(Plain-text document sources)
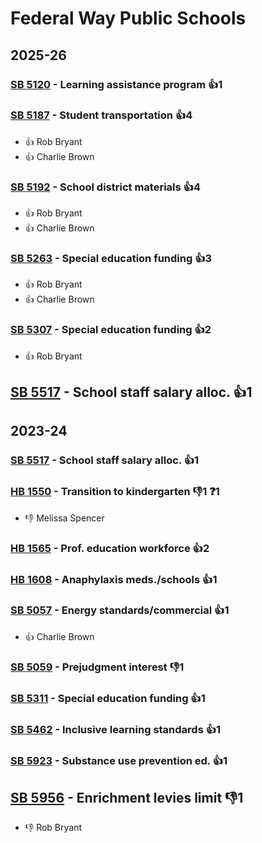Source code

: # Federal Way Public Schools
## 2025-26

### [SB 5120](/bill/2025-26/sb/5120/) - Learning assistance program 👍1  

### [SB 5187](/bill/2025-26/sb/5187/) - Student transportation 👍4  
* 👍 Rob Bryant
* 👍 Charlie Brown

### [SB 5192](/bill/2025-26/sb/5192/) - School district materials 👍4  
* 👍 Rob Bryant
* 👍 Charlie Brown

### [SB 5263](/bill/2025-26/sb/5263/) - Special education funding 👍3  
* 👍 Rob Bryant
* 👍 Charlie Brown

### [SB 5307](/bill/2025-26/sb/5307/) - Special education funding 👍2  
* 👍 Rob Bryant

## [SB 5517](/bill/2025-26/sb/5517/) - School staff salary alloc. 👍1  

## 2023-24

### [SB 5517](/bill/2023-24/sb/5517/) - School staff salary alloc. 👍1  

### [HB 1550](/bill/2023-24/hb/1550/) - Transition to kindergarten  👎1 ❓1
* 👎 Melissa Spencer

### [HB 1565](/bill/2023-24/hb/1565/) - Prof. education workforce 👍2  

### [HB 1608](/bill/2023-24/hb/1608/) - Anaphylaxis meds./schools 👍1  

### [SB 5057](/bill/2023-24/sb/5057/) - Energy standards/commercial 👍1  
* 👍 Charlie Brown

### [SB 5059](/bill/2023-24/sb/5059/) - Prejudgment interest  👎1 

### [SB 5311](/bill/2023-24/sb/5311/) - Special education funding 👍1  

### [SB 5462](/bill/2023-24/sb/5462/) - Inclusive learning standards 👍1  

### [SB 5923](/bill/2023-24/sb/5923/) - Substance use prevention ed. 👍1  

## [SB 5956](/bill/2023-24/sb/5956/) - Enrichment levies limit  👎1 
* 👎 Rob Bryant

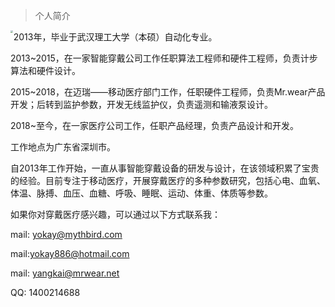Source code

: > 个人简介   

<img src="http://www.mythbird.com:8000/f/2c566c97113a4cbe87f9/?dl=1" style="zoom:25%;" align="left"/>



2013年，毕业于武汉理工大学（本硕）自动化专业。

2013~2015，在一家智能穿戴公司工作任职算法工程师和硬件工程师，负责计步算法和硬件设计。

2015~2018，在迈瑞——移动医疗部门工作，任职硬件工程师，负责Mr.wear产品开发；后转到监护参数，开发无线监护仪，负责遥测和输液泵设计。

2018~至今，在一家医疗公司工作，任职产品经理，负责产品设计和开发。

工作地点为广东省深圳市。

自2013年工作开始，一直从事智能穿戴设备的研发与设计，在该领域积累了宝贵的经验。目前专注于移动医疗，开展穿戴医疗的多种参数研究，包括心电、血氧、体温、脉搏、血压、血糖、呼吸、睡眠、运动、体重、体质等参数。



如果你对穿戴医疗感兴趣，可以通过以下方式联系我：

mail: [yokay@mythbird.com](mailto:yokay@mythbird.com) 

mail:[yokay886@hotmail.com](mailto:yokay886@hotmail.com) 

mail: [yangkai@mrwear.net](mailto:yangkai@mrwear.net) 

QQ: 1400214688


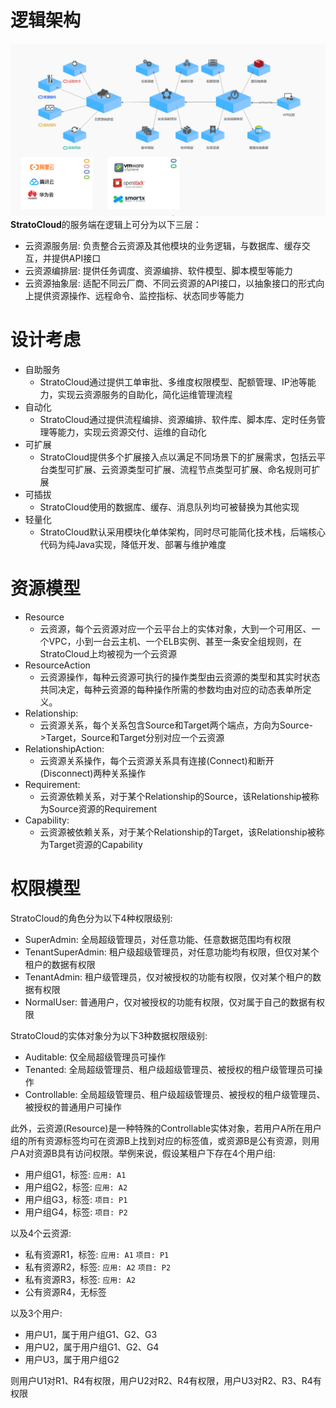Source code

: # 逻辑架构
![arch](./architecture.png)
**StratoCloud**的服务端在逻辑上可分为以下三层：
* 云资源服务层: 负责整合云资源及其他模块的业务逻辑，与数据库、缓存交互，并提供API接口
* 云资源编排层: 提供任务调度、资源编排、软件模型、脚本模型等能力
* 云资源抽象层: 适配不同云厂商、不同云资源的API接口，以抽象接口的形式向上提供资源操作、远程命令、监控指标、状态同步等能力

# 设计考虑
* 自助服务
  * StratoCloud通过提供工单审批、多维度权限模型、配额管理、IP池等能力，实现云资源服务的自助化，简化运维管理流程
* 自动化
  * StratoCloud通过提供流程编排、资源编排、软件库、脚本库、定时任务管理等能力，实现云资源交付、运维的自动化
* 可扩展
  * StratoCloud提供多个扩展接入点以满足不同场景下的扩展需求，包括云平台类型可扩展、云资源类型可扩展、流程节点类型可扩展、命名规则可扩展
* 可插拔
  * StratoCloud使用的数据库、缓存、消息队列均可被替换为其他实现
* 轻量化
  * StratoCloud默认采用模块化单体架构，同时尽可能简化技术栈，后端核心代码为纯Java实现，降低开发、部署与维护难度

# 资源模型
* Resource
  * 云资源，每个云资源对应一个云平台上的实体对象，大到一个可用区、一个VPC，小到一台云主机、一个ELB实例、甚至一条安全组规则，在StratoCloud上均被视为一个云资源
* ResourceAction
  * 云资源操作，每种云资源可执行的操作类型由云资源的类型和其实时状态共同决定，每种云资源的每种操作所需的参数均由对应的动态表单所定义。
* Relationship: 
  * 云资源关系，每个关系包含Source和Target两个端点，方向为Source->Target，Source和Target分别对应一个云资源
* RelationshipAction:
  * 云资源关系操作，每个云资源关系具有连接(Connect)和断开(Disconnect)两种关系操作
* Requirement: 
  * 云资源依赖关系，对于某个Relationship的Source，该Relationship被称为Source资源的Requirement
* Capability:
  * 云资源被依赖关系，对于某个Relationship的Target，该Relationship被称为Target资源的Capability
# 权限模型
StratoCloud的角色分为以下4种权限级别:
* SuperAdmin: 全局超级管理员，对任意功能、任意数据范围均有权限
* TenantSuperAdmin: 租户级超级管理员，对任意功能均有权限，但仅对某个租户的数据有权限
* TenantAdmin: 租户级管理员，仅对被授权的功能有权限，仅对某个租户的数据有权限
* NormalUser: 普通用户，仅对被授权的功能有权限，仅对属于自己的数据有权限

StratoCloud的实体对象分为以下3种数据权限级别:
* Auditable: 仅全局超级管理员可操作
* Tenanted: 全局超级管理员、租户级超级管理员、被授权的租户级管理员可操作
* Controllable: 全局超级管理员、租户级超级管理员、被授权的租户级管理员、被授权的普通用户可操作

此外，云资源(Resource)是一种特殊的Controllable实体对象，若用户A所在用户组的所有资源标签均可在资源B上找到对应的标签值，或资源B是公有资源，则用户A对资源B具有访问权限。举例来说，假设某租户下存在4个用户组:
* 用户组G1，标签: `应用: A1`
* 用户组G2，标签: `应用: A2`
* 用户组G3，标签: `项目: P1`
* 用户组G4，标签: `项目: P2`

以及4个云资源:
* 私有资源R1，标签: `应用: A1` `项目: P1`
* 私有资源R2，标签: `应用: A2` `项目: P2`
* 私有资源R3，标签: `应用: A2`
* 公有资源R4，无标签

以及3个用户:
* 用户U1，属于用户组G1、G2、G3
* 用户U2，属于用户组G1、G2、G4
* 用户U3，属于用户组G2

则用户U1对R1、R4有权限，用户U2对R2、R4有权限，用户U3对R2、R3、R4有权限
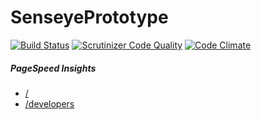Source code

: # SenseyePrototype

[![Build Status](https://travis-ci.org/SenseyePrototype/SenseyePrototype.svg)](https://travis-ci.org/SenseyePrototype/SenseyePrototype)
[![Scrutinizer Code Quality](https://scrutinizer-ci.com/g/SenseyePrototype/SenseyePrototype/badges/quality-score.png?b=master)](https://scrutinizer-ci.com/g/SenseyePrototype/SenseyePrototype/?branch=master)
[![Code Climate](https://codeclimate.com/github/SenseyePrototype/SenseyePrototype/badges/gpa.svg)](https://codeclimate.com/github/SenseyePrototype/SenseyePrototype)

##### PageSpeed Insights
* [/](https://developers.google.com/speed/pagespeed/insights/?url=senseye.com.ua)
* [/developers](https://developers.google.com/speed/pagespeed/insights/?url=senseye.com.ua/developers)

### DIRECTIONS
For every line of the data above that contains "资源编排", copy that line.

### EXERCISE ANSWER
* 云资源编排层: 提供任务调度、资源编排、软件模型、脚本模型等能力
  * StratoCloud通过提供流程编排、资源编排、软件库、脚本库、定时任务管理等能力，实现云资源交付、运维的自动化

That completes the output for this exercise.